> [WHAT THE EXERCISE ASKS]
Scan the data. Collect each line that contains the word "learning".

Collected data:
# # # #
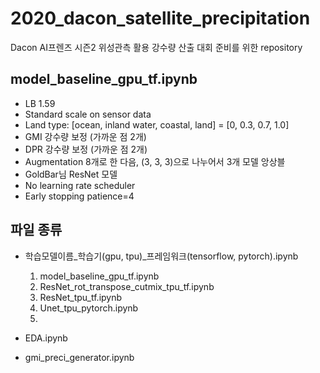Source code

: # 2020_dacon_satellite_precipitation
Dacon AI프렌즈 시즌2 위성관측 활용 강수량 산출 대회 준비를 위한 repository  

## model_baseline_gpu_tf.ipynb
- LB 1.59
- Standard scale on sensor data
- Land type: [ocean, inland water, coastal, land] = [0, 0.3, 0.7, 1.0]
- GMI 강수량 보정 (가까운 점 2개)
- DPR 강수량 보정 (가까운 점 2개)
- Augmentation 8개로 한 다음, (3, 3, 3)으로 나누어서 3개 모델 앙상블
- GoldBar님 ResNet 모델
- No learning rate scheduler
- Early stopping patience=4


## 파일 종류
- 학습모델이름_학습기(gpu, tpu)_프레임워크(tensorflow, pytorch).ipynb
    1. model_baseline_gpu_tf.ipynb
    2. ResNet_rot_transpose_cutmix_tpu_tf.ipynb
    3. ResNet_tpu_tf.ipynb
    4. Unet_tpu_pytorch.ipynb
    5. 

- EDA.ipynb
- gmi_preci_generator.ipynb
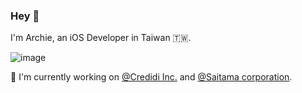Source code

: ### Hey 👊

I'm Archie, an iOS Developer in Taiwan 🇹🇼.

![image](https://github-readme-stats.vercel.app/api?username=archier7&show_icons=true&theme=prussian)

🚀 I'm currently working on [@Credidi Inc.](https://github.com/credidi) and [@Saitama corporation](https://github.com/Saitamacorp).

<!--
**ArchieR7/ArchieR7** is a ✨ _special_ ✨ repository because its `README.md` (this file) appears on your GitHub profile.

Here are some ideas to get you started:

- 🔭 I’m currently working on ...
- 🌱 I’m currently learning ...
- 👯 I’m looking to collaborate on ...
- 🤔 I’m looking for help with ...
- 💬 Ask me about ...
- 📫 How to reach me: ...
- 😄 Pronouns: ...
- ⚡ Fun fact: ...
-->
# # # #
> [ANSWER AREA]
- No learning rate scheduler
- 🌱 I’m currently learning ...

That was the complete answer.